§ **MATERIALS PROVIDED**
BEGIN
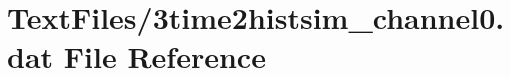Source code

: \hypertarget{3time2histsim__channel0_8dat}{}\section{Text\+Files/3time2histsim\+\_\+channel0.dat File Reference}
\label{3time2histsim__channel0_8dat}
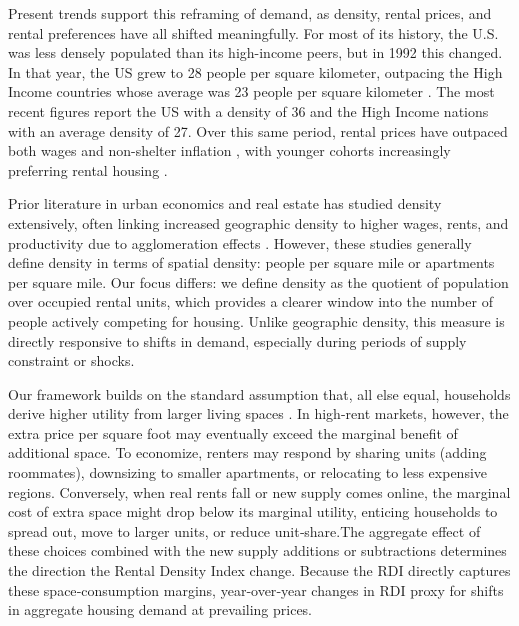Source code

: \documentclass[APA,Times1COL]{WileyNJDv5} %
\begin{document}
Present trends support this reframing of demand, as density, rental prices, and rental preferences have all shifted meaningfully. For most of its history, the U.S. was less densely populated than its high-income peers, but in 1992 this changed. In that year, the US grew to 28 people per square kilometer, outpacing the High Income countries whose average was 23 people per square kilometer \cite{worldbankPopDensity}. The most recent figures report the US with a density of 36 and the High Income nations with an average density of 27.  Over this same period, rental prices have outpaced both wages and non-shelter inflation \cite{feiveson2024rent, stlouisfedConsumerPrice}, with younger cohorts increasingly preferring rental housing \cite{fanniemaeConsumersFeeling}.

Prior literature in urban economics and real estate has studied density extensively, often linking increased geographic density to higher wages, rents, and productivity due to agglomeration effects \cite{titman2024city, liu2018vertical}. However, these studies generally define density in terms of spatial density: people per square mile or  apartments per square mile. Our focus differs: we define density as the quotient of population over occupied rental units, which provides a clearer window into the number of people actively competing for housing. Unlike geographic density, this measure is directly responsive to shifts in demand, especially during periods of supply constraint or shocks. 

Our framework builds on the standard assumption that, all else equal, households derive higher utility from larger living spaces \cite{muth1969cities,molloy2022housing}. In high-rent markets, however, the extra price per square foot may eventually exceed the marginal benefit of additional space. To economize, renters may respond by sharing units (adding roommates), downsizing to smaller apartments, or relocating to less expensive regions. Conversely, when real rents fall or new supply comes online, the marginal cost of extra space might drop below its marginal utility, enticing households to spread out, move to larger units, or reduce unit‐share.The aggregate effect of these choices combined with the new supply additions or subtractions determines the direction the Rental Density Index change. Because the RDI directly captures these space‐consumption margins, year‐over‐year changes in RDI proxy for shifts in aggregate housing demand at prevailing prices.
\end{document}
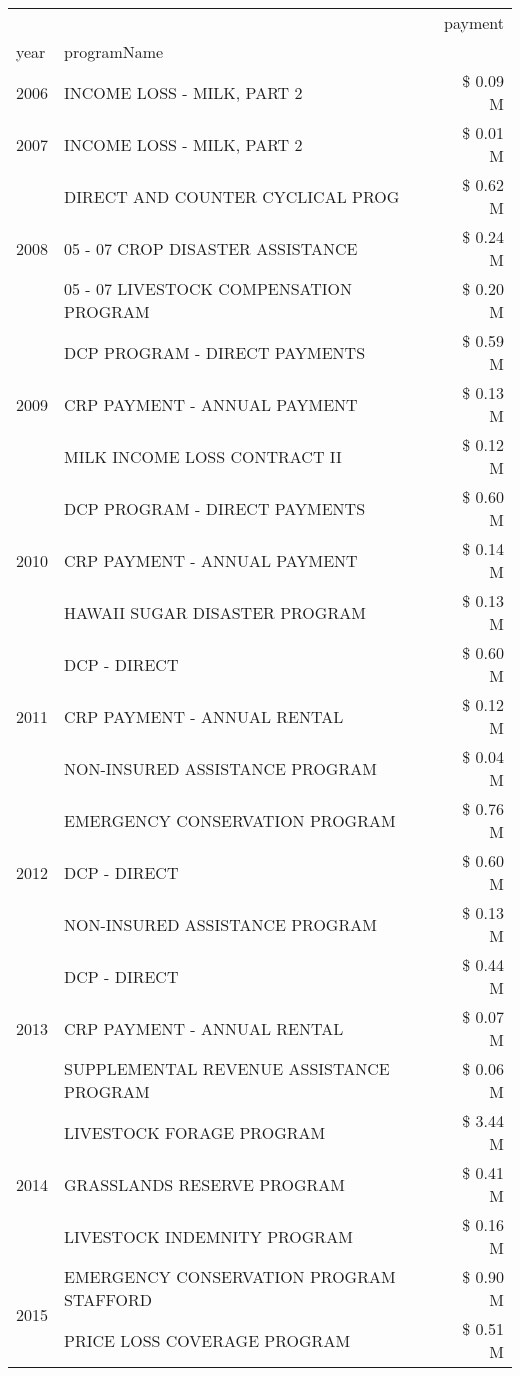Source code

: \begin{tabular}{llr}
\toprule
 &  & payment \\
year & programName &  \\
\midrule
2006 & INCOME LOSS - MILK, PART 2 & \$ 0.09 M \\
\cline{1-3}
2007 & INCOME LOSS - MILK, PART 2 & \$ 0.01 M \\
\cline{1-3}
\multirow[t]{3}{*}{2008} & DIRECT AND COUNTER CYCLICAL PROG & \$ 0.62 M \\
 & 05 - 07 CROP DISASTER ASSISTANCE & \$ 0.24 M \\
 & 05 - 07 LIVESTOCK COMPENSATION PROGRAM & \$ 0.20 M \\
\cline{1-3}
\multirow[t]{3}{*}{2009} & DCP PROGRAM - DIRECT PAYMENTS & \$ 0.59 M \\
 & CRP PAYMENT - ANNUAL PAYMENT & \$ 0.13 M \\
 & MILK INCOME LOSS CONTRACT II & \$ 0.12 M \\
\cline{1-3}
\multirow[t]{3}{*}{2010} & DCP PROGRAM - DIRECT PAYMENTS & \$ 0.60 M \\
 & CRP PAYMENT - ANNUAL PAYMENT & \$ 0.14 M \\
 & HAWAII SUGAR DISASTER PROGRAM & \$ 0.13 M \\
\cline{1-3}
\multirow[t]{3}{*}{2011} & DCP - DIRECT & \$ 0.60 M \\
 & CRP PAYMENT - ANNUAL RENTAL & \$ 0.12 M \\
 & NON-INSURED ASSISTANCE PROGRAM & \$ 0.04 M \\
\cline{1-3}
\multirow[t]{3}{*}{2012} & EMERGENCY CONSERVATION PROGRAM & \$ 0.76 M \\
 & DCP - DIRECT & \$ 0.60 M \\
 & NON-INSURED ASSISTANCE PROGRAM & \$ 0.13 M \\
\cline{1-3}
\multirow[t]{3}{*}{2013} & DCP - DIRECT & \$ 0.44 M \\
 & CRP PAYMENT - ANNUAL RENTAL & \$ 0.07 M \\
 & SUPPLEMENTAL REVENUE ASSISTANCE PROGRAM & \$ 0.06 M \\
\cline{1-3}
\multirow[t]{3}{*}{2014} & LIVESTOCK FORAGE PROGRAM & \$ 3.44 M \\
 & GRASSLANDS RESERVE PROGRAM & \$ 0.41 M \\
 & LIVESTOCK INDEMNITY PROGRAM & \$ 0.16 M \\
\cline{1-3}
\multirow[t]{3}{*}{2015} & EMERGENCY CONSERVATION PROGRAM STAFFORD & \$ 0.90 M \\
 & PRICE LOSS COVERAGE PROGRAM & \$ 0.51 M \\

\end{tabular}
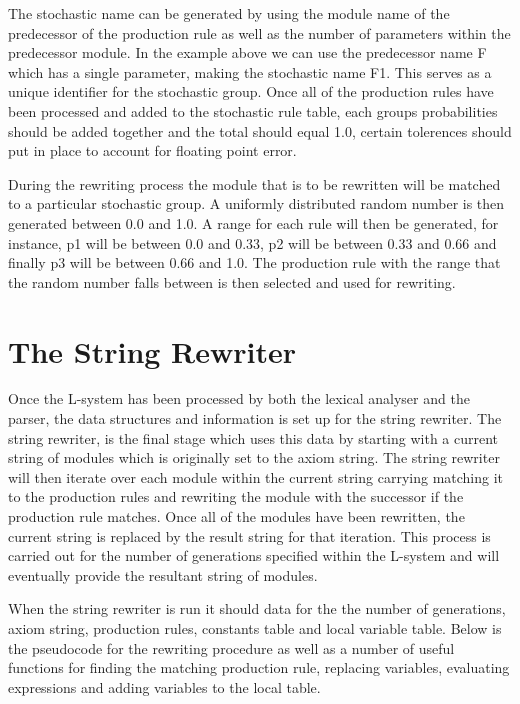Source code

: The stochastic name can be generated by using the module name of the predecessor of the production rule as well as the number of parameters within the predecessor module. In the example above we can use the predecessor name F which has a single parameter, making the stochastic name F1. This serves as a unique identifier for the stochastic group. Once all of the production rules have been processed and added to the stochastic rule table, each groups probabilities should be added together and the total should equal 1.0, certain tolerences should put in place to account for floating point error. 

During the rewriting process the module that is to be rewritten will be matched to a particular stochastic group. A uniformly distributed random number is then generated between 0.0 and 1.0. A range for each rule will then be generated, for instance, p1 will be between 0.0 and 0.33, p2 will be between 0.33 and 0.66 and finally p3 will be between 0.66 and 1.0. The production rule with the range that the random number falls between is then selected and used for rewriting. 

\section{The String Rewriter}

Once the L-system has been processed by both the lexical analyser and the parser, the data structures and information is set up for the string rewriter. The string rewriter, is the final stage which uses this data by starting with a current string of modules which is originally set to the axiom string. The string rewriter will then iterate over each module within the current string carrying matching it to the production rules and rewriting the module with the successor if the production rule matches. Once all of the modules have been rewritten, the current string is replaced by the result string for that iteration. This process is carried out for the number of generations specified within the L-system and will eventually provide the resultant string of modules.

When the string rewriter is run it should data for the the number of generations, axiom string, production rules, constants table and local variable table. Below is the pseudocode for the rewriting procedure as well as a number of useful functions for finding the matching production rule, replacing variables, evaluating expressions and adding variables to the local table. 

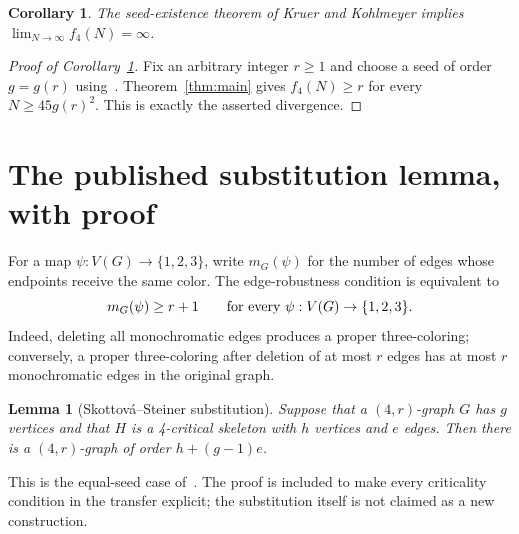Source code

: \documentclass[11pt]{article}
\newtheorem{lemma}[theorem]{Lemma}
\newtheorem{corollary}[theorem]{Corollary}
\begin{document}
\begin{corollary}\label{cor:limit}
The seed-existence theorem of Kruer and Kohlmeyer implies
$\displaystyle\lim_{N\to\infty}f_4(N)=\infty$.
\end{corollary}

\begin{proof}[Proof of Corollary~\ref{cor:limit}]
Fix an arbitrary integer $r\geq1$ and choose a seed of order $g=g(r)$
using~\cite[Theorem 1.1]{KK}. Theorem~\ref{thm:main} gives $f_4(N)\geq r$
for every $N\geq45g(r)^2$. This is exactly the asserted divergence.
\end{proof}

\section{The published substitution lemma, with proof}

For a map $\psi:V(G)\to\{1,2,3\}$, write $m_G(\psi)$ for the number
of edges whose endpoints receive the same color. The edge-robustness
condition is equivalent to
\begin{equation}\label{eq:mono}
m_G(\psi)\geq r+1\qquad\hbox{for every }\psi:V(G)\to\{1,2,3\}.
\end{equation}
Indeed, deleting all monochromatic edges produces a proper three-coloring;
conversely, a proper three-coloring after deletion of at most $r$ edges
has at most $r$ monochromatic edges in the original graph.

\begin{lemma}[Skottov\'a--Steiner substitution]\label{lem:sub}
Suppose that a $(4,r)$-graph $G$ has $g$ vertices and that $H$ is a
4-critical skeleton with $h$ vertices and $e$ edges. Then there is a
$(4,r)$-graph of order $h+(g-1)e$.
\end{lemma}

This is the equal-seed case of~\cite[Lemma 2.1]{SS}. The proof is included
to make every criticality condition in the transfer explicit; the
substitution itself is not claimed as a new construction.
\end{document}
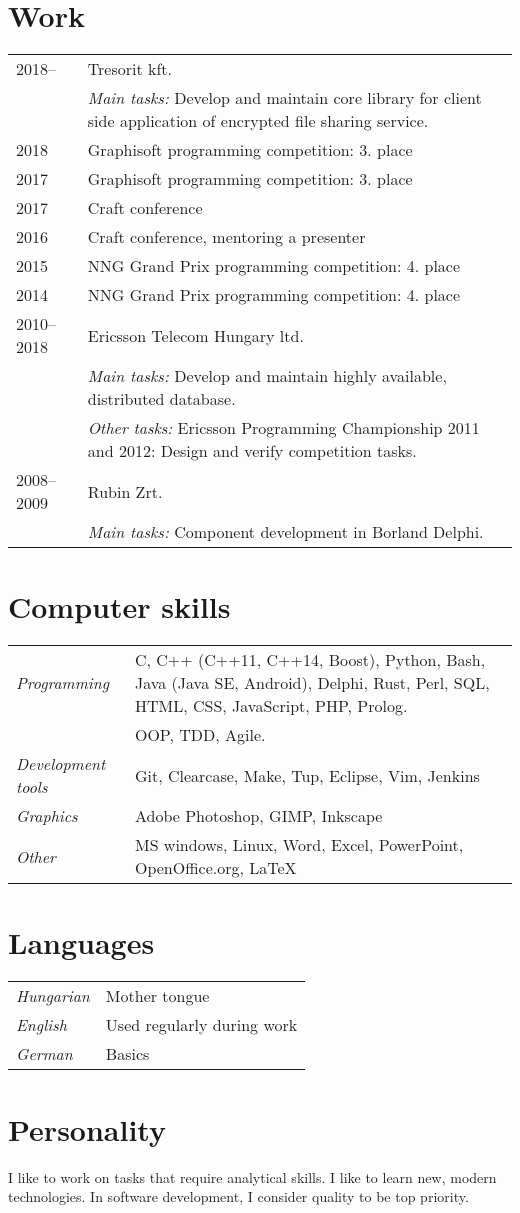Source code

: \documentclass[a4paper,10pt]{article}
\newcommand{\pont}[1]{\emph{#1}}
\begin{document}
\section*{Work}
\begin{tabular}{lp{10cm}}
 2018--&Tresorit kft.\\
  &\emph{Main tasks:} Develop and maintain core library for client side application of encrypted file sharing service.\\
 2018&Graphisoft programming competition: 3. place\\
 2017&Graphisoft programming competition: 3. place\\
 2017&Craft conference\\
 2016&Craft conference, mentoring a presenter\\
 2015&NNG Grand Prix programming competition: 4. place\\
 2014&NNG Grand Prix programming competition: 4. place\\
 2010--2018&Ericsson Telecom Hungary ltd.\\
  &\emph{Main tasks:} Develop and maintain highly available, distributed database.\\
  &\emph{Other tasks:} Ericsson Programming Championship 2011 and 2012: Design and verify competition tasks.\\
 2008--2009&Rubin Zrt.\\
  &\emph{Main tasks:} Component development in Borland Delphi.
\end{tabular}

\section*{Computer skills}
\begin{tabular}{lp{12cm}}
 \pont{Programming}&C, C++ (C++11, C++14, Boost), Python, Bash, Java (Java SE, Android), Delphi, Rust, Perl, SQL, HTML, CSS, JavaScript, PHP, Prolog.\\
 &OOP, TDD, Agile.\\
 \pont{Development tools}&Git, Clearcase, Make, Tup, Eclipse, Vim, Jenkins\\
 \pont{Graphics}&Adobe Photoshop, GIMP, Inkscape\\
 \pont{Other}&MS windows, Linux, Word, Excel, PowerPoint, OpenOffice.org, LaTeX
\end{tabular}

\section*{Languages}
\begin{tabular}{ll}
 \pont{Hungarian}&Mother tongue\\
 \pont{English}&Used regularly during work\\
 \pont{German}&Basics
\end{tabular}

\section*{Personality}
I like to work on tasks that require analytical skills. I like to learn new, modern technologies. In software development, I consider quality to be top priority.
\end{document}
END
§ **ACTIVITY**
Return a word-for-word copy of the lines above from the one holding "2016&Craft conference, mentoring" through the one holding "available, distributed database.\\", with both of them included and nothing besides.

§ **FINISHED EXERCISE**
 2016&Craft conference, mentoring a presenter\\
 2015&NNG Grand Prix programming competition: 4. place\\
 2014&NNG Grand Prix programming competition: 4. place\\
 2010--2018&Ericsson Telecom Hungary ltd.\\
  &\emph{Main tasks:} Develop and maintain highly available, distributed database.\\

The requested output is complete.